This puts the Swedish government in a tricky spot. The prospect of a rapidly appreciating krona from currency inflows could hobble its recovery. Particularly considering that the recent growth spurt was driven by exports from manufacturers such as Volvo, Atlas Copco and SKF. Many believe the record growth was actually achieved thanks to the low interest rate.
Traders will no doubt be asking if this spells trouble: might the government suddenly change tack? Well it doesn’t seem like it: the Riksbank central bank looks committed to increasing rates to combat inflation. It has already announced that its benchmark, currently at 1 per cent, will average 1.3 per cent in the first quarter of 2011 and 2 per cent in the fourth quarter.
Sweden’s SEB bank believes the economy can withstand a bit of currency appreciation. Its recently issued research paper argues that while the krona will continue to strengthen, forecasts show that its strength will not greatly exceed the krona’s average over the past 10-15 years.
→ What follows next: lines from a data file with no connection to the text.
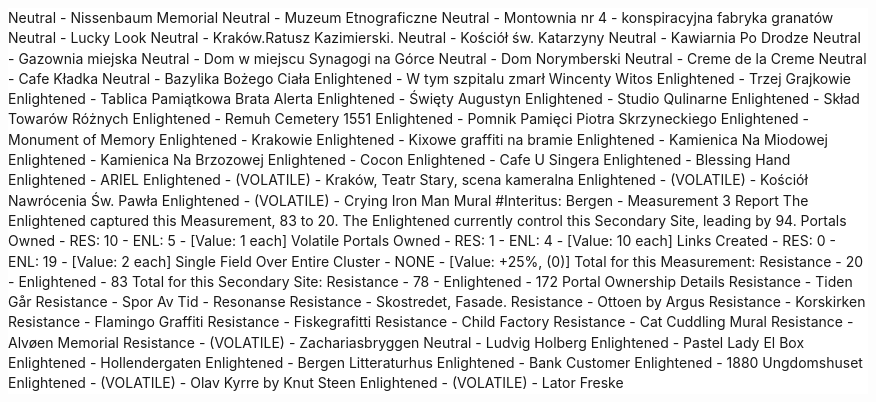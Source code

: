 Neutral - Nissenbaum Memorial
Neutral - Muzeum Etnograficzne
Neutral - Montownia nr 4 - konspiracyjna fabryka granatów
Neutral - Lucky Look
Neutral - Kraków.Ratusz Kazimierski.
Neutral - Kościół św. Katarzyny
Neutral - Kawiarnia Po Drodze
Neutral - Gazownia miejska
Neutral - Dom w miejscu Synagogi na Górce
Neutral - Dom Norymberski
Neutral - Creme de la Creme
Neutral - Cafe Kładka
Neutral - Bazylika Bożego Ciała
Enlightened - W tym szpitalu zmarł Wincenty Witos
Enlightened - Trzej Grajkowie
Enlightened - Tablica Pamiątkowa Brata Alerta
Enlightened - Święty Augustyn
Enlightened - Studio Qulinarne
Enlightened - Skład Towarów Różnych
Enlightened - Remuh Cemetery 1551
Enlightened - Pomnik Pamięci Piotra Skrzyneckiego
Enlightened - Monument of Memory
Enlightened - Krakowie
Enlightened - Kixowe graffiti na bramie
Enlightened - Kamienica Na Miodowej
Enlightened - Kamienica Na Brzozowej
Enlightened - Cocon
Enlightened - Cafe U Singera
Enlightened - Blessing Hand
Enlightened - ARIEL
Enlightened - (VOLATILE) - Kraków, Teatr Stary, scena kameralna
Enlightened - (VOLATILE) - Kościół Nawrócenia Św. Pawła
Enlightened - (VOLATILE) - Crying Iron Man Mural
#Interitus: Bergen - Measurement 3 Report
The Enlightened captured this Measurement, 83 to 20.
The Enlightened currently control this Secondary Site, leading by 94.
Portals Owned - RES: 10 - ENL: 5 - [Value: 1 each]
Volatile Portals Owned - RES: 1 - ENL: 4 - [Value: 10 each]
Links Created - RES: 0 - ENL: 19 - [Value: 2 each]
Single Field Over Entire Cluster - NONE - [Value: +25%, (0)]
Total for this Measurement:
Resistance - 20 - Enlightened - 83
Total for this Secondary Site:
Resistance - 78 - Enlightened - 172
Portal Ownership Details
Resistance - Tiden Går
Resistance - Spor Av Tid - Resonanse
Resistance - Skostredet, Fasade.
Resistance - Ottoen by Argus
Resistance - Korskirken
Resistance - Flamingo Graffiti
Resistance - Fiskegrafitti
Resistance - Child Factory
Resistance - Cat Cuddling Mural
Resistance - Alvøen Memorial
Resistance - (VOLATILE) - Zachariasbryggen
Neutral - Ludvig Holberg
Enlightened - Pastel Lady El Box
Enlightened - Hollendergaten
Enlightened - Bergen Litteraturhus
Enlightened - Bank Customer
Enlightened - 1880 Ungdomshuset
Enlightened - (VOLATILE) - Olav Kyrre by Knut Steen
Enlightened - (VOLATILE) - Lator Freske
This looks good. But how good? Duncan Higgins of Caxton FX says the krona will be attractive to investors particularly at a time when the rest of Europe and America’s interest rates are practically at zero and look like they could stay that way for some time. His prediction is that the inflows could push the euro below SKr9.0 in the medium term.
The Bloomberg consensus of analysts predicts that the krona will appreciate to SKr6.67 per dollar by the end of the year.
While investing in the krona might appear to be an unusual choice, the appreciation it could provide against the euro and the dollar may be precisely what traders hunting for a safe haven are after.